RAW DATA:
========================

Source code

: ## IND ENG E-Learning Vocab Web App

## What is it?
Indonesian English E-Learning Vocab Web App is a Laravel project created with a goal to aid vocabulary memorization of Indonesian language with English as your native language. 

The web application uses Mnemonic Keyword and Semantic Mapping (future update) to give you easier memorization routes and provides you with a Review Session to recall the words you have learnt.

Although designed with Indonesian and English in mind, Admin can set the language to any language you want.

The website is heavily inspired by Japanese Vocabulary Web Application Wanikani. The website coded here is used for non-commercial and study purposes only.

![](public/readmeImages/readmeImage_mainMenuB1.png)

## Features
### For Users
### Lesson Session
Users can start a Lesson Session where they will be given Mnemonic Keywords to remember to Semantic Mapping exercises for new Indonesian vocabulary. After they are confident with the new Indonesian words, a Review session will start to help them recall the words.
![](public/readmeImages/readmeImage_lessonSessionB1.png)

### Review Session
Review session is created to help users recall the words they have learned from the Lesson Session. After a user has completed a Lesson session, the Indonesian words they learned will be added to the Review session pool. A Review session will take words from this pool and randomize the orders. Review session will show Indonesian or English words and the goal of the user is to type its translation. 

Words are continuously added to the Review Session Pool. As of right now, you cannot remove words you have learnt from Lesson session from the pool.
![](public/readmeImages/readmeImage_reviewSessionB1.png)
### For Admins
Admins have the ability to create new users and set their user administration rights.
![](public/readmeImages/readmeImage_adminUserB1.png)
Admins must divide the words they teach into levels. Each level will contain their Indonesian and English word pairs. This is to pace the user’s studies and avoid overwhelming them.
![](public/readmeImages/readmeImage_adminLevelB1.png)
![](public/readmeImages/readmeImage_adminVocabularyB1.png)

========================

TASK GOAL: The number of lines in the data that contain the word "Admins" is all that should be stated.

TASK RESULT: 3